4 Replies Latest reply on Feb 23, 2018 6:13 AM by admmedlifer

    Are Xeon and Opteron CPU Caches protected with ECC also  ?

    waltersulivan

      Hello!

      I wonder if there is any protection on CPUs rather than only Memory ECC .

      ECC is to ensure stability and no error while compute/working 24/7

       

      and if Memory is ECC protected , but CPU is not , might there be any errors on CPU side ?

      or CPU doesn't need any ECC ?

          • Re: Are Xeon and Opteron CPU Caches protected with ECC also  ?
            waltersulivan

            "Many processors use error correction codes in the on-chip cache, including the Intel Itanium processor, the AMD Athlon and Opteron processors, and the DEC Alpha 21264."

            So, ryzen 7 CPUs have ECC in cache also ?

              • Re: Are Xeon and Opteron CPU Caches protected with ECC also  ?
                juanpc

                #1. L2 Cache can be disabled in Bios.

                Dissable CPU prefetch.

                Prefetch is a fancy word for cache...

                Windows has superfetch, that loads most common software you use when you start Windows.

                thats why the HDD/SDD Led blinks so much when you login, doing nothing.

                ,

                #2. CPU world does not say....

                http://www.cpu-world.com/CPUs/Zen/AMD-Ryzen%207%201800X.html

                 

                But also does not say for Opeton 6386

                http://www.cpu-world.com/CPUs/Bulldozer/AMD-Opteron%206386%20SE%20-%20OS6386YETGGHK.html

                 

                if you want ECC, usually you must buy server parts...

                basically that's the main difference between gaming & server... & overclocking.

                 

                At least on Intel.

                 

                Cache are too small, too fast, and too close to the CPU, and the CPU is shielded with a metallic lid.

                 

                ECC memory is usually to avoid errors caused by Solar Radiation, that can flip 1 to 0,

                one of the Top500 supercomputers made entirely with Power Mac G5, had that problem...

                "Big Fail"

                Virginia Tech Apple G5 super computer cluster - YouTube

                since then all MacPro have ECC memory.

                 

                There are different kinds of ECC memory, Low Voltage, Buffered and Unbuffered...

                CPU usually provides power to the memory, Unbuffered...

                but if you have too much memory installed, more than 32GB,

                CPU can't deliver all the power needed under full load and errors will happen often.
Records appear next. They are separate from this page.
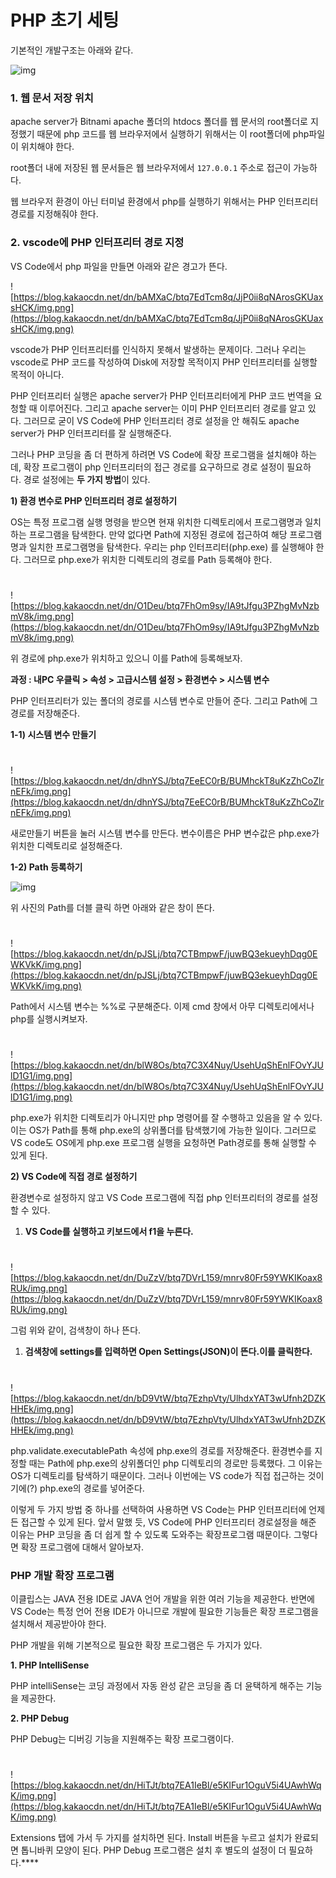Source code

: # PHP 초기 세팅

기본적인 개발구조는 아래와 같다.

![img](https://www.notion.so/image/https%3A%2F%2Fs3-us-west-2.amazonaws.com%2Fsecure.notion-static.com%2F61948546-9e05-4724-9b55-931793138296%2FUntitled.png?table=block&id=3be819e3-7aaf-4f69-bdb5-9fdf21adf6a6&spaceId=85232385-9c95-4a75-9121-0f3e6c4c01c0&width=2000&userId=ea37adea-5932-43cb-8d95-bc0d67489f1a&cache=v2)

### 1. 웹 문서 저장 위치

apache server가 Bitnami apache 폴더의 htdocs 폴더를 웹 문서의 root폴더로 지정했기 때문에 php 코드를 웹 브라우저에서 실행하기 위해서는 이 root폴더에 php파일이 위치해야 한다.

root폴더 내에 저장된 웹 문서들은 웹 브라우저에서 `127.0.0.1` 주소로 접근이 가능하다.

웹 브라우저 환경이 아닌 터미널 환경에서 php를 실행하기 위해서는 PHP 인터프리터 경로를 지정해줘야 한다.

### 2. vscode에 PHP 인터프리터 경로 지정

VS Code에서 php 파일을 만들면 아래와 같은 경고가 뜬다.

![https://blog.kakaocdn.net/dn/bAMXaC/btq7EdTcm8q/JjP0ii8qNArosGKUaxsHCK/img.png](https://blog.kakaocdn.net/dn/bAMXaC/btq7EdTcm8q/JjP0ii8qNArosGKUaxsHCK/img.png)

vscode가 PHP 인터프리터를 인식하지 못해서 발생하는 문제이다. 그러나 우리는 vscode로 PHP 코드를 작성하여 Disk에 저장할 목적이지 PHP 인터프리터를 실행할 목적이 아니다.

PHP 인터프리터 실행은 apache server가 PHP 인터프리터에게 PHP 코드 번역을 요청할 때 이루어진다. 그리고 apache server는 이미 PHP 인터프리터 경로를 알고 있다. 그러므로 굳이 VS Code에 PHP 인터프리터 경로 설정을 안 해줘도 apache server가 PHP 인터프리터를 잘 실행해준다.

그러나 PHP 코딩을 좀 더 편하게 하려면 VS Code에 확장 프로그램을 설치해야 하는데, 확장 프로그램이 php 인터프리터의 접근 경로를 요구하므로 경로 설정이 필요하다. 경로 설정에는 **두 가지 방법**이 있다.

**1) 환경 변수로 PHP 인터프리터 경로 설정하기**

OS는 특정 프로그램 실행 명령을 받으면 현재 위치한 디렉토리에서 프로그램명과 일치하는 프로그램을 탐색한다. 만약 없다면 Path에 지정된 경로에 접근하여 해당 프로그램명과 일치한 프로그램명을 탐색한다. 우리는 php 인터프리터(php.exe) 를 실행해야 한다. 그러므로 php.exe가 위치한 디렉토리의 경로를 Path 등록해야 한다.

# 

![https://blog.kakaocdn.net/dn/O1Deu/btq7FhOm9sy/IA9tJfgu3PZhgMvNzbmV8k/img.png](https://blog.kakaocdn.net/dn/O1Deu/btq7FhOm9sy/IA9tJfgu3PZhgMvNzbmV8k/img.png)

위 경로에 php.exe가 위치하고 있으니 이를 Path에 등록해보자.

**과정 : 내PC 우클릭 > 속성 > 고급시스템 설정 > 환경변수 > 시스템 변수**

PHP 인터프리터가 있는 폴더의 경로를 시스템 변수로 만들어 준다. 그리고 Path에 그 경로를 저장해준다.

**1-1) 시스템 변수 만들기**

# 

![https://blog.kakaocdn.net/dn/dhnYSJ/btq7EeEC0rB/BUMhckT8uKzZhCoZlrnEFk/img.png](https://blog.kakaocdn.net/dn/dhnYSJ/btq7EeEC0rB/BUMhckT8uKzZhCoZlrnEFk/img.png)

새로만들기 버튼을 눌러 시스템 변수를 만든다. 변수이름은 PHP 변수값은 php.exe가 위치한 디렉토리로 설정해준다.

**1-2) Path 등록하기**

![img](https://s3.us-west-2.amazonaws.com/secure.notion-static.com/bfb2fcd7-9782-4173-93e6-3e214cf81cf5/Untitled.png?X-Amz-Algorithm=AWS4-HMAC-SHA256&X-Amz-Content-Sha256=UNSIGNED-PAYLOAD&X-Amz-Credential=AKIAT73L2G45EIPT3X45%2F20220224%2Fus-west-2%2Fs3%2Faws4_request&X-Amz-Date=20220224T102524Z&X-Amz-Expires=86400&X-Amz-Signature=acd00f2b969fc09de89d5d5f69078984c26f235c63bc960d98368d874f439d0b&X-Amz-SignedHeaders=host&response-content-disposition=filename%20%3D%22Untitled.png%22&x-id=GetObject)

위 사진의 Path를 더블 클릭 하면 아래와 같은 창이 뜬다.

# 

![https://blog.kakaocdn.net/dn/pJSLj/btq7CTBmpwF/juwBQ3ekueyhDqg0EWKVkK/img.png](https://blog.kakaocdn.net/dn/pJSLj/btq7CTBmpwF/juwBQ3ekueyhDqg0EWKVkK/img.png)

Path에서 시스템 변수는 %%로 구분해준다. 이제 cmd 창에서 아무 디렉토리에서나 php를 실행시켜보자.

# 

![https://blog.kakaocdn.net/dn/blW8Os/btq7C3X4Nuy/UsehUqShEnlFOvYJUlD1G1/img.png](https://blog.kakaocdn.net/dn/blW8Os/btq7C3X4Nuy/UsehUqShEnlFOvYJUlD1G1/img.png)

php.exe가 위치한 디렉토리가 아니지만 php 명령어를 잘 수행하고 있음을 알 수 있다. 이는 OS가 Path를 통해 php.exe의 상위폴더를 탐색했기에 가능한 일이다. 그러므로 VS code도 OS에게 php.exe 프로그램 실행을 요청하면 Path경로를 통해 실행할 수 있게 된다.

**2) VS Code에 직접 경로 설정하기**

환경변수로 설정하지 않고 VS Code 프로그램에 직접 php 인터프리터의 경로를 설정할 수 있다.

1. **VS Code를 실행하고 키보드에서 f1을 누른다.**

# 

![https://blog.kakaocdn.net/dn/DuZzV/btq7DVrL159/mnrv80Fr59YWKIKoax8RUk/img.png](https://blog.kakaocdn.net/dn/DuZzV/btq7DVrL159/mnrv80Fr59YWKIKoax8RUk/img.png)

그럼 위와 같이, 검색창이 하나 뜬다.

1. **검색창에 settings를 입력하면 Open Settings(JSON)이 뜬다.이를 클릭한다.**

# 

![https://blog.kakaocdn.net/dn/bD9VtW/btq7EzhpVty/UlhdxYAT3wUfnh2DZKHHEk/img.png](https://blog.kakaocdn.net/dn/bD9VtW/btq7EzhpVty/UlhdxYAT3wUfnh2DZKHHEk/img.png)

php.validate.executablePath 속성에 php.exe의 경로를 저장해준다. 환경변수를 지정할 때는 Path에 php.exe의 상위폴더인 php 디렉토리의 경로만 등록했다. 그 이유는 OS가 디렉토리를 탐색하기 때문이다. 그러나 이번에는 VS code가 직접 접근하는 것이기에(?) php.exe의 경로를 넣어준다.

이렇게 두 가지 방법 중 하나를 선택하여 사용하면 VS Code는 PHP 인터프리터에 언제든 접근할 수 있게 된다. 앞서 말했 듯, VS Code에 PHP 인터프리터 경로설정을 해준 이유는 PHP 코딩을 좀 더 쉽게 할 수 있도록 도와주는 확장프로그램 때문이다. 그렇다면 확장 프로그램에 대해서 알아보자.

### PHP 개발 확장 프로그램

이클립스는 JAVA 전용 IDE로 JAVA 언어 개발을 위한 여러 기능을 제공한다. 반면에 VS Code는 특정 언어 전용 IDE가 아니므로 개발에 필요한 기능들은 확장 프로그램을 설치해서 제공받아야 한다.

PHP 개발을 위해 기본적으로 필요한 확장 프로그램은 두 가지가 있다.

**1. PHP IntelliSense**

PHP intelliSense는 코딩 과정에서 자동 완성 같은 코딩을 좀 더 윤택하게 해주는 기능을 제공한다.

**2. PHP Debug**

PHP Debug는 디버깅 기능을 지원해주는 확장 프로그램이다.

# 

![https://blog.kakaocdn.net/dn/HiTJt/btq7EA1IeBl/e5KIFur1OguV5i4UAwhWqK/img.png](https://blog.kakaocdn.net/dn/HiTJt/btq7EA1IeBl/e5KIFur1OguV5i4UAwhWqK/img.png)

Extensions 탭에 가서 두 가지를 설치하면 된다. Install 버튼을 누르고 설치가 완료되면 톱니바퀴 모양이 된다. PHP Debug 프로그램은 설치 후 별도의 설정이 더 필요하다.****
                that's where Buffered comes in... they use motherboard power to buffer the memory.

                Buffered memory must have special flip flop gates, fifo buffers installed on the memory, more expensive and may increase latency a tiny bit more.

                 

                some gaming boards allow Unbuffered ECC memory,

                also some CPU's, but not all.

                 

                Boards with ECC memory will automatically scrub all the memory in 8 hours.

                Like a screen saver.

                SSD also have a Big Cache, but is not for increasing speed like standard HDD's,

                the big cache in SSD's are there to scrub all the memory, not to increase speed...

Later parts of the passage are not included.